In truth, I’ve flirted with this I-don’t-care-what-the-Academy-thinks attitude for a while now.  Indeed, if I had any sense, I would’ve thrown in the towel a decade ago when the Academy chose Crash over Brokeback Mountain—a decision that looks even dumber in retrospect than it did at the time.

My problem is that I’m a natural elitist who believes the Oscars should mean something and should reflect some sort of objective truth about what constitutes cinematic greatness.  That such a thing doesn’t actually exist has never prevented me from wishing otherwise—just as the inherent worthlessness of paper money has never prevented anyone from using it to buy a Volvo.  The value of golden statues is like God:  It exists because we say it does.

As far as I’m concerned, the true purpose of the Academy Awards is simply to highlight a handful of terrific films that most American moviegoers probably wouldn’t have discovered on their own.  If cinema itself is a window into the lives of others—a “machine that generates empathy,” as Roger Ebert put it—the Oscars are the most visible means of pointing people in the right direction.

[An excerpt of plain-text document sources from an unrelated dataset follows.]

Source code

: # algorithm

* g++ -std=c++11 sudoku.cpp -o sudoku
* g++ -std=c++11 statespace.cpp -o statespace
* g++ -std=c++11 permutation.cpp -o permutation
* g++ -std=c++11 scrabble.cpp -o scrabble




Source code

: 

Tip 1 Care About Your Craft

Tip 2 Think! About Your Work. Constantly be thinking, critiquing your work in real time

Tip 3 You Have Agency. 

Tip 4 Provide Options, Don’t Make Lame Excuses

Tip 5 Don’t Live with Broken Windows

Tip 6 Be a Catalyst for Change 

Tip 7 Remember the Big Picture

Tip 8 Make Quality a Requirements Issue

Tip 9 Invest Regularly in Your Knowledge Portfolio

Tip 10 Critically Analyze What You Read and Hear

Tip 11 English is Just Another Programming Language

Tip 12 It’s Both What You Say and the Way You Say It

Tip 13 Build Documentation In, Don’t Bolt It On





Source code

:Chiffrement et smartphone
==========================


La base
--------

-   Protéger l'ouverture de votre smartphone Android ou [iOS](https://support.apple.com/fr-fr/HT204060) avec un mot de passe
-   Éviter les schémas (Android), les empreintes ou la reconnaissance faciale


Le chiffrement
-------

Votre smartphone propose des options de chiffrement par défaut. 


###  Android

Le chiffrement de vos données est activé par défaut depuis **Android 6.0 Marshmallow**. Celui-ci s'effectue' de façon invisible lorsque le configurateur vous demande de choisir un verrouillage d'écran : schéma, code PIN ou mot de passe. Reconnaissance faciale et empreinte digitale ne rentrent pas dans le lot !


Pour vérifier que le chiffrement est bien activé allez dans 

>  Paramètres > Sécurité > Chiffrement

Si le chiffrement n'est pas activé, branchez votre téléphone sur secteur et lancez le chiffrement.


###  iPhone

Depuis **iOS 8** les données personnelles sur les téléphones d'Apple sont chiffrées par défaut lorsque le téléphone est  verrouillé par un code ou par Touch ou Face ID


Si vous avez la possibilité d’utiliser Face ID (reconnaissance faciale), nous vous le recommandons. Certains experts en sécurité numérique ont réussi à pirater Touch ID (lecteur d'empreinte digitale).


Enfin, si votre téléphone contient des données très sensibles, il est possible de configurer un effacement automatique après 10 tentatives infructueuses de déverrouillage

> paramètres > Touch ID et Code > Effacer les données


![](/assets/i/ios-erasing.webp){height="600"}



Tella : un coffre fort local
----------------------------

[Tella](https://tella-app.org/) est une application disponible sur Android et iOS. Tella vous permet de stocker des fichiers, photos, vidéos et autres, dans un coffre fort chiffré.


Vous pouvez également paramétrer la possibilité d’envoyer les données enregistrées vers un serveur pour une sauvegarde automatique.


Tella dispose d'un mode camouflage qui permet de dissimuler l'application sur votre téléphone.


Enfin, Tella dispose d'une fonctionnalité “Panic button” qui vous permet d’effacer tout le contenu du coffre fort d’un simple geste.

The best movie of 2016 was Moonlight, an intensely personal project that, by dint of its miniscule budget and largely unknown cast, could easily have opened in 20 theatres for one weekend and then disappeared forever.  If its eight (!) Oscar nominations lead another million people to seek it out—in addition to the $21 million in revenue it has generated thus far—I will consider the Academy to have done its job with gusto.  Same for the Best Actress nomination for Isabelle Huppert in Elle, a demented tour de force that most Americans wouldn’t have touched with a 10-foot pole but now might give a fair shot.  And ditto, especially, for the trio of masterpieces in the Best Documentary field—Raoul Peck’s I Am Not Your Negro, Ava DuVernay’s 13th, and Ezra Edelman’s O.J.: Made in America—all three of which deserve the widest audience possible and whose inclusion in Sunday’s telecast is entirely to the benefit of both Hollywood and society as a whole.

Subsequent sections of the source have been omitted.